▽
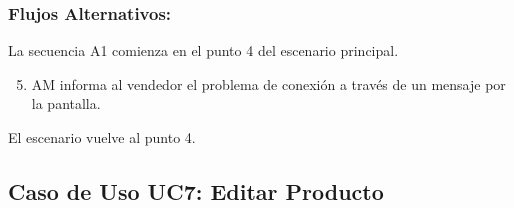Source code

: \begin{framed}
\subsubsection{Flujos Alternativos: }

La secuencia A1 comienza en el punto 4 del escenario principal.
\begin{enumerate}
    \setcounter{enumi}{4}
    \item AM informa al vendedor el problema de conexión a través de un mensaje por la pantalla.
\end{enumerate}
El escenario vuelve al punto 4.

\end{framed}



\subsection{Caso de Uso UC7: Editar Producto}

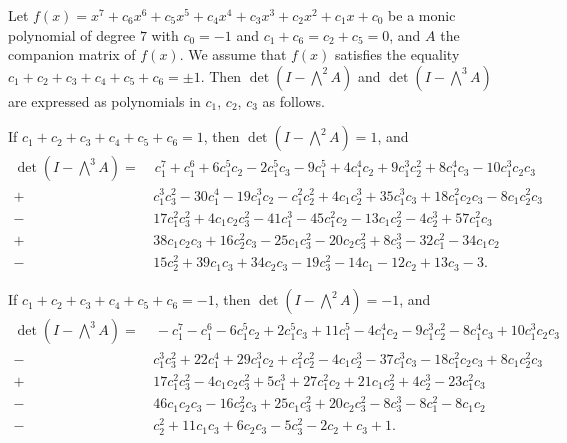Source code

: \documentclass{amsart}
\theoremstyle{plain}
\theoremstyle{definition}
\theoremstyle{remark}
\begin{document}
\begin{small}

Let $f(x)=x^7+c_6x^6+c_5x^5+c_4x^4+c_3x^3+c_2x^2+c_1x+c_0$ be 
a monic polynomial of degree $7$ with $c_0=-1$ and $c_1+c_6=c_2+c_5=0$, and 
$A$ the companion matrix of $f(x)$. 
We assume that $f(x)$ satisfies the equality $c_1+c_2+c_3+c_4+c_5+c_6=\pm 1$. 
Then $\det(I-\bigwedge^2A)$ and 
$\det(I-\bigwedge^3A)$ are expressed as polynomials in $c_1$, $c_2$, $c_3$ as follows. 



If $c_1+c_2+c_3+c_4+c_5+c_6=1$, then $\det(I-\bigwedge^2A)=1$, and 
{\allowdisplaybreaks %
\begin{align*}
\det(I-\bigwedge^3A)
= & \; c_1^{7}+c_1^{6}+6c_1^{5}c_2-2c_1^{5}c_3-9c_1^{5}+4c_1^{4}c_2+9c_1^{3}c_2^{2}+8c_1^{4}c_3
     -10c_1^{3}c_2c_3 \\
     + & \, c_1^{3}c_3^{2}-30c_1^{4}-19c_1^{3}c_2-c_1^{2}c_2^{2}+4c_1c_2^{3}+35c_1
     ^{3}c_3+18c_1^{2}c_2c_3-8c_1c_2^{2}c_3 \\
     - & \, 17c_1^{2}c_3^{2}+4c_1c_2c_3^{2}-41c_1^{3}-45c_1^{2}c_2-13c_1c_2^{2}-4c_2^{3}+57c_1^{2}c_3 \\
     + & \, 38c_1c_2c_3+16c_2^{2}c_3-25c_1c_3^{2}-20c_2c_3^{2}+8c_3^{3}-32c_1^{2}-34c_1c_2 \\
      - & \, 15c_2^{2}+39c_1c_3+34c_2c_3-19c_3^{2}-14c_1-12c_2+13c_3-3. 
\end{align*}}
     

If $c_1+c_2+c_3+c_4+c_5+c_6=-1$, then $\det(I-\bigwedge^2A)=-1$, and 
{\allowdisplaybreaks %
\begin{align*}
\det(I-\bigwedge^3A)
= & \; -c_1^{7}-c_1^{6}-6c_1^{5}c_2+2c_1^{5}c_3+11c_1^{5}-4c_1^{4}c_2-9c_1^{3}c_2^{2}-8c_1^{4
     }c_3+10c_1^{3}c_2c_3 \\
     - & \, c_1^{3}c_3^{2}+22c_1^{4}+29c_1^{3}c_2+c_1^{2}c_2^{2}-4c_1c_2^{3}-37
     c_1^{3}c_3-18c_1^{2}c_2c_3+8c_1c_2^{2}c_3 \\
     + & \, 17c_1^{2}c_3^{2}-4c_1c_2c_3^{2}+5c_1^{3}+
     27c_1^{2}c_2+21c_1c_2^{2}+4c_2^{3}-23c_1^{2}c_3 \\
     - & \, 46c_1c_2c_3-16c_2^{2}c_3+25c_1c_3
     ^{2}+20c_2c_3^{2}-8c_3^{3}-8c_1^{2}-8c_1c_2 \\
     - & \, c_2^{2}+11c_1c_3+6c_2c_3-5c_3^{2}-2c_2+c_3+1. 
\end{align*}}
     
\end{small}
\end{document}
△
▽
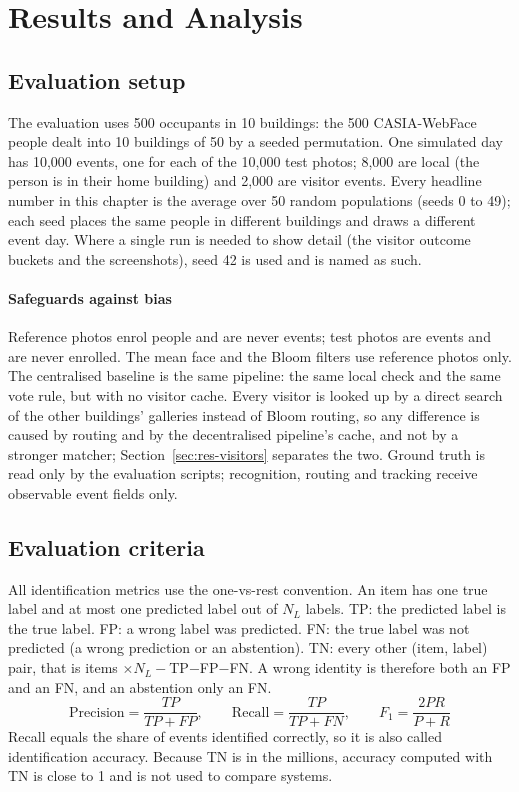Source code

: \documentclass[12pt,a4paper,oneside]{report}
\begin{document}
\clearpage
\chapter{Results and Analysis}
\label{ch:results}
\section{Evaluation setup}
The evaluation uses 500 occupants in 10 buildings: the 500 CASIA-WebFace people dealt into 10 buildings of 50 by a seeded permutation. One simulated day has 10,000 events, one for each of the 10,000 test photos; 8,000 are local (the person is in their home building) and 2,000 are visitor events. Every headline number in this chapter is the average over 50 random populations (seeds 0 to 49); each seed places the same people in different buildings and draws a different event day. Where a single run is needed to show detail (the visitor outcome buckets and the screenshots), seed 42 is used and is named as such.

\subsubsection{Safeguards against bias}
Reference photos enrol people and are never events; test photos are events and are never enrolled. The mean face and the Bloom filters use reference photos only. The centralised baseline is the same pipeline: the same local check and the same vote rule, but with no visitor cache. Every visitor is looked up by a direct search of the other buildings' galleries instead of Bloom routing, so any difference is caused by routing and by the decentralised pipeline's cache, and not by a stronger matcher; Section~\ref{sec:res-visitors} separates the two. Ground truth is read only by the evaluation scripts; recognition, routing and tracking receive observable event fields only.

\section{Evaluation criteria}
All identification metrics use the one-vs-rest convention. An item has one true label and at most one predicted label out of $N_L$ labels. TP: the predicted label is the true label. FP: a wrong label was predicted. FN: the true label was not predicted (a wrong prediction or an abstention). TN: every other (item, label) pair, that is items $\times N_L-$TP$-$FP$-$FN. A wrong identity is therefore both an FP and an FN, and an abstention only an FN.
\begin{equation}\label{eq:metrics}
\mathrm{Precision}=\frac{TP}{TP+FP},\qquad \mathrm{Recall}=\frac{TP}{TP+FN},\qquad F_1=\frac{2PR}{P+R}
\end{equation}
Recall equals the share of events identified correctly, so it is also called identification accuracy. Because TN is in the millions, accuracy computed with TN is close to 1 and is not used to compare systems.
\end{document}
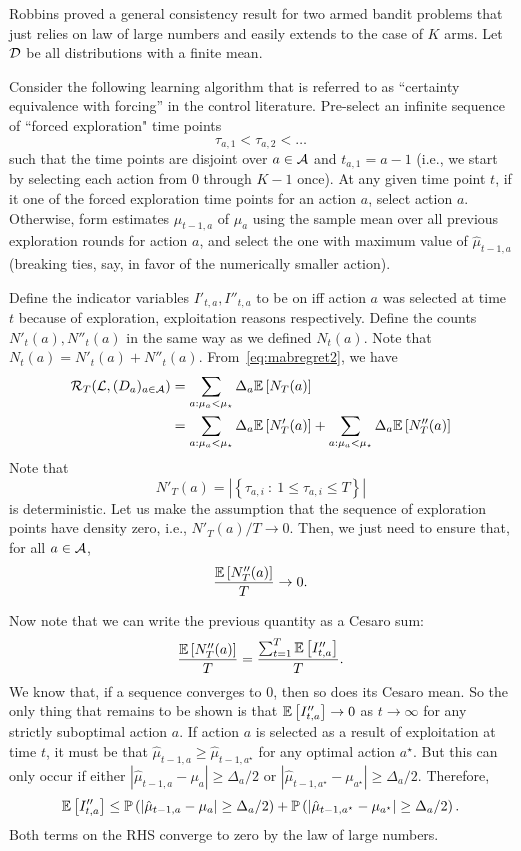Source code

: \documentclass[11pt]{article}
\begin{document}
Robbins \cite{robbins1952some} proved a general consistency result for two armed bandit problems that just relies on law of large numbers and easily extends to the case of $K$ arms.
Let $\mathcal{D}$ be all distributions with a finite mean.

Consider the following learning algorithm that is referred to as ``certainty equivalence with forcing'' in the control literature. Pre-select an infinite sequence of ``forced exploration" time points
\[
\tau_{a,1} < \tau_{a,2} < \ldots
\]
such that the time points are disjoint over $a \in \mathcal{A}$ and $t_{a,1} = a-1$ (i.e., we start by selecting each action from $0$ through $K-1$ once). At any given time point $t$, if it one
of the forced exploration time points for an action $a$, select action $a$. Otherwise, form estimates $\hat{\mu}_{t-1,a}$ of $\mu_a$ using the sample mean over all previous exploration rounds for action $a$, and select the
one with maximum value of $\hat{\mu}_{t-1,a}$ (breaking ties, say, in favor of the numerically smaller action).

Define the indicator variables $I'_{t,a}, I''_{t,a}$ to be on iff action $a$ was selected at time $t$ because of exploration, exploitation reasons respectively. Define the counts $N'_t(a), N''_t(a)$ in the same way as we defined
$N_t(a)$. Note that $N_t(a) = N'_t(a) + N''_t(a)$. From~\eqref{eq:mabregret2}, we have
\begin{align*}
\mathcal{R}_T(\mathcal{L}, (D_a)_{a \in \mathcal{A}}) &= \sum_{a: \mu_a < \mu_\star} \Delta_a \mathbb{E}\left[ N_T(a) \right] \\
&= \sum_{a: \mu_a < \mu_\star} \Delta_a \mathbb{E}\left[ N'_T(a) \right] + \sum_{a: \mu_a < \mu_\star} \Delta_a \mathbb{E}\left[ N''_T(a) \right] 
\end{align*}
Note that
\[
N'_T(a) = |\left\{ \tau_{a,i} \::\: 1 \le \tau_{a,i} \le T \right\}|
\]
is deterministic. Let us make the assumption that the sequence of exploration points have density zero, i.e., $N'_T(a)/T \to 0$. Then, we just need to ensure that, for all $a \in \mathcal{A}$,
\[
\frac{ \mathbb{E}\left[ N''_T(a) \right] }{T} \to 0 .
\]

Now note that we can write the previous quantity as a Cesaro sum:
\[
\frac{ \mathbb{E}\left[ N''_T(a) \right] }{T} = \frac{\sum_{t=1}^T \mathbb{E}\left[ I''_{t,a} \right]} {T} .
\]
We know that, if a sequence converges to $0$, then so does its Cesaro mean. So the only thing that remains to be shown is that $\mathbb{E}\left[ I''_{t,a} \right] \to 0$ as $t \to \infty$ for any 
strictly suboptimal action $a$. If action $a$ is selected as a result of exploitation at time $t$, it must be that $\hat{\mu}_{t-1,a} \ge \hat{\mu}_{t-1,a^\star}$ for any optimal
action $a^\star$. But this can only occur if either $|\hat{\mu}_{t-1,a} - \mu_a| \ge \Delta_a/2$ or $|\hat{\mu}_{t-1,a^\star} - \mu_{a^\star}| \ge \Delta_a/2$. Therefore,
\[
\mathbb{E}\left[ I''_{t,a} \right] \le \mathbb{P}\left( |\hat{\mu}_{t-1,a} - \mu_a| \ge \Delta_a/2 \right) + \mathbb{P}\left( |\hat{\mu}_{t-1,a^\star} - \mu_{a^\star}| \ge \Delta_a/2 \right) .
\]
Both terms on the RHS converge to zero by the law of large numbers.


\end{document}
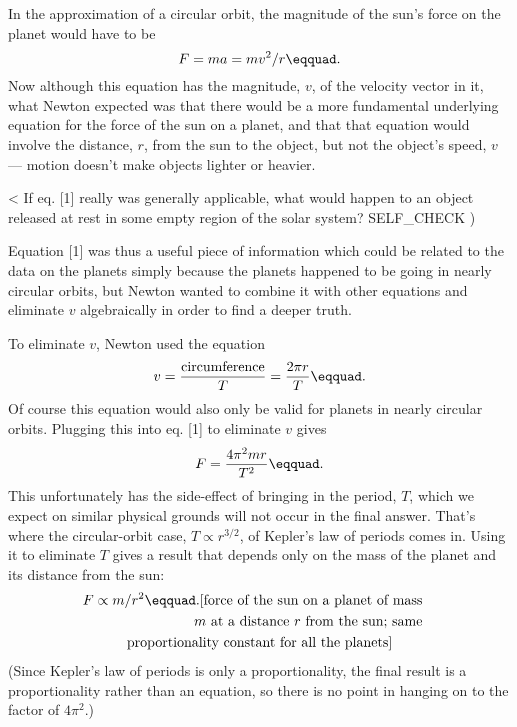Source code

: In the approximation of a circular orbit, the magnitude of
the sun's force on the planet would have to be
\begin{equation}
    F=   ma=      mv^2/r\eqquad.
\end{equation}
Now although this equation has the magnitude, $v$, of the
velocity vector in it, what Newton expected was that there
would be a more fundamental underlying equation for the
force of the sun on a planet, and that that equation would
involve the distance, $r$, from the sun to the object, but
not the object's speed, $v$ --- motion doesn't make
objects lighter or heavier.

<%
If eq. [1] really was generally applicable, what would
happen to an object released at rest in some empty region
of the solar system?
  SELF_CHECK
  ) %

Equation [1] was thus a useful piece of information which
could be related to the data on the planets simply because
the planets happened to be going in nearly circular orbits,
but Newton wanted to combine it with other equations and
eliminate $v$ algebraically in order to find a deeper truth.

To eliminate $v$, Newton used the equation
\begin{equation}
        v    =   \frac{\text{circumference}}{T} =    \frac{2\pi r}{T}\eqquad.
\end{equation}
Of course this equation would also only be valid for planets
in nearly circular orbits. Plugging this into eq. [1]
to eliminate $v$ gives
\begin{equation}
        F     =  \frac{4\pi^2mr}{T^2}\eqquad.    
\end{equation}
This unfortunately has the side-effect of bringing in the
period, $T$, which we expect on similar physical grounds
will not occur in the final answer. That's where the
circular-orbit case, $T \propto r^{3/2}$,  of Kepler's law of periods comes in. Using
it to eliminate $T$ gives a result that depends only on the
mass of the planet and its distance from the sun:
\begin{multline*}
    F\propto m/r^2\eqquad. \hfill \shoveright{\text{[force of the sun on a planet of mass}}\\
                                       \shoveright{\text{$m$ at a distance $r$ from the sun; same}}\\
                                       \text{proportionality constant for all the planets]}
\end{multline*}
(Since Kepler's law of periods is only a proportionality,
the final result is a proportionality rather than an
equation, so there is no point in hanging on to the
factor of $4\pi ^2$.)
△
▽
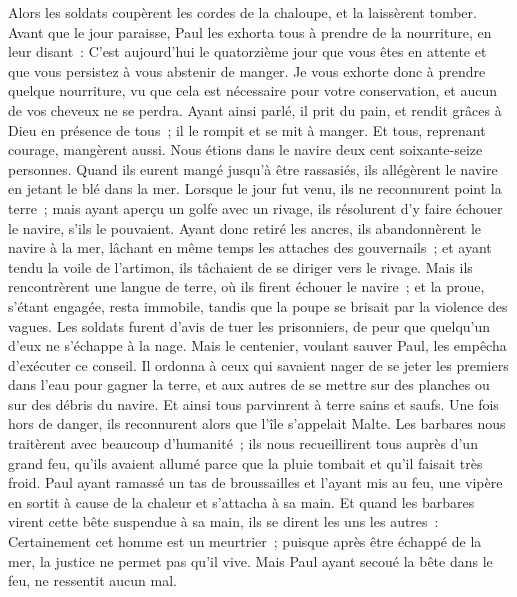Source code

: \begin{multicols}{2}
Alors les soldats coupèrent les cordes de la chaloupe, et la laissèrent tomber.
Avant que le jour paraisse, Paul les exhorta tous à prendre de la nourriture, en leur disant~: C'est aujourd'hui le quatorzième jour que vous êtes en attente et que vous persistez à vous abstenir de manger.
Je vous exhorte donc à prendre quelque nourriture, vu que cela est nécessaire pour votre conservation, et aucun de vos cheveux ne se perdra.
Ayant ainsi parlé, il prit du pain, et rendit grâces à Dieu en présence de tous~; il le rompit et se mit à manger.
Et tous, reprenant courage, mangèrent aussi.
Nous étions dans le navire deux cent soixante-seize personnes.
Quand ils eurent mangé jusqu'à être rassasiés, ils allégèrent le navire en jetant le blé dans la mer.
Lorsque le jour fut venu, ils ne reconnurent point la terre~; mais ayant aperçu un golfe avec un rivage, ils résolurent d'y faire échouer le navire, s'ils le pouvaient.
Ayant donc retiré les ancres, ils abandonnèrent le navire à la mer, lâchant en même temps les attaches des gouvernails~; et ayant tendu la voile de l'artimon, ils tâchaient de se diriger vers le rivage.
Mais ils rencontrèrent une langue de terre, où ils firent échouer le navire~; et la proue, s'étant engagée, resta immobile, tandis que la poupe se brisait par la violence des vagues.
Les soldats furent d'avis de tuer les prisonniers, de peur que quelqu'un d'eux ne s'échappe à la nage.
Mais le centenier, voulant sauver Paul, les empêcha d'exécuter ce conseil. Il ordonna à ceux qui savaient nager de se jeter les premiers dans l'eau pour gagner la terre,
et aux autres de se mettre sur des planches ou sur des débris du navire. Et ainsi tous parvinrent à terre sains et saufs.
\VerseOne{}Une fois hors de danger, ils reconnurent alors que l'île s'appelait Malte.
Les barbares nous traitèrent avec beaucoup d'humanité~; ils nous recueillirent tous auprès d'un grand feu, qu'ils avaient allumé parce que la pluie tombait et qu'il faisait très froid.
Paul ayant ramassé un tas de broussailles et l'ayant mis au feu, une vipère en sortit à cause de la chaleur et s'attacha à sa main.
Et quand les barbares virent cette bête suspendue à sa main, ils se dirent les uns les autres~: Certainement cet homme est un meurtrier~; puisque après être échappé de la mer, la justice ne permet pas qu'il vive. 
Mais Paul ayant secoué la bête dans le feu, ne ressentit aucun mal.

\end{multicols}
△
:: WHAT THE TASK ASKS ::
Look through the lines above and collect those with the word "eliminate".

:: SOLUTION TO THIS EXERCISE ::
eliminate $v$ algebraically in order to find a deeper truth.
To eliminate $v$, Newton used the equation
to eliminate $v$ gives
it to eliminate $T$ gives a result that depends only on the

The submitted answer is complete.